┌────────

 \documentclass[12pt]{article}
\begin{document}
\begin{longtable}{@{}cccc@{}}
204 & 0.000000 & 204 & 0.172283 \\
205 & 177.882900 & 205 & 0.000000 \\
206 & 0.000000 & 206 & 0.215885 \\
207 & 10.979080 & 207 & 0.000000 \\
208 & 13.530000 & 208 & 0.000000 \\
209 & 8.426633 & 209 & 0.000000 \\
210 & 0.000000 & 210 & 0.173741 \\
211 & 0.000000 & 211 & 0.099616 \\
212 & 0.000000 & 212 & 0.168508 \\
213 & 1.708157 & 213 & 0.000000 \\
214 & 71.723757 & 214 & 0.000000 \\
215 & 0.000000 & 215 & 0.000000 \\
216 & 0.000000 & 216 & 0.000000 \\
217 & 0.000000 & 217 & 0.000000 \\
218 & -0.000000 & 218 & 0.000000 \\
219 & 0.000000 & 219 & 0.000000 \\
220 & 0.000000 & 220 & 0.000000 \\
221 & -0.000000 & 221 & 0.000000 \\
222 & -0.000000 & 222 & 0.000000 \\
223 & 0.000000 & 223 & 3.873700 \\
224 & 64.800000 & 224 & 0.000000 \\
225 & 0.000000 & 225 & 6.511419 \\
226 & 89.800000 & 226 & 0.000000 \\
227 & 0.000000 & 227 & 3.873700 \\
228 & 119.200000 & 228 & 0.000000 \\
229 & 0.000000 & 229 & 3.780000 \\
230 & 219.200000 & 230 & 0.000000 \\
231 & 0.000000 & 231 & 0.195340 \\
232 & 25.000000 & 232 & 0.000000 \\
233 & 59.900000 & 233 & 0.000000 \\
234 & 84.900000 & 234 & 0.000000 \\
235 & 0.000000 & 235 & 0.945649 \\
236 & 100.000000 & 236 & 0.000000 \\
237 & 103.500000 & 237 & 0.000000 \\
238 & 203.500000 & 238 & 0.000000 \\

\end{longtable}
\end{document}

└────────

Your goal
Type out the entries exactly as they appear above.

Solution for this exercise
 \documentclass[12pt]{article}
\begin{document}
\begin{longtable}{@{}cccc@{}}
204 & 0.000000 & 204 & 0.172283 \\
205 & 177.882900 & 205 & 0.000000 \\
206 & 0.000000 & 206 & 0.215885 \\
207 & 10.979080 & 207 & 0.000000 \\
208 & 13.530000 & 208 & 0.000000 \\
209 & 8.426633 & 209 & 0.000000 \\
210 & 0.000000 & 210 & 0.173741 \\
211 & 0.000000 & 211 & 0.099616 \\
212 & 0.000000 & 212 & 0.168508 \\
213 & 1.708157 & 213 & 0.000000 \\
214 & 71.723757 & 214 & 0.000000 \\
215 & 0.000000 & 215 & 0.000000 \\
216 & 0.000000 & 216 & 0.000000 \\
217 & 0.000000 & 217 & 0.000000 \\
218 & -0.000000 & 218 & 0.000000 \\
219 & 0.000000 & 219 & 0.000000 \\
220 & 0.000000 & 220 & 0.000000 \\
221 & -0.000000 & 221 & 0.000000 \\
222 & -0.000000 & 222 & 0.000000 \\
223 & 0.000000 & 223 & 3.873700 \\
224 & 64.800000 & 224 & 0.000000 \\
225 & 0.000000 & 225 & 6.511419 \\
226 & 89.800000 & 226 & 0.000000 \\
227 & 0.000000 & 227 & 3.873700 \\
228 & 119.200000 & 228 & 0.000000 \\
229 & 0.000000 & 229 & 3.780000 \\
230 & 219.200000 & 230 & 0.000000 \\
231 & 0.000000 & 231 & 0.195340 \\
232 & 25.000000 & 232 & 0.000000 \\
233 & 59.900000 & 233 & 0.000000 \\
234 & 84.900000 & 234 & 0.000000 \\
235 & 0.000000 & 235 & 0.945649 \\
236 & 100.000000 & 236 & 0.000000 \\
237 & 103.500000 & 237 & 0.000000 \\
238 & 203.500000 & 238 & 0.000000 \\

\end{longtable}
\end{document}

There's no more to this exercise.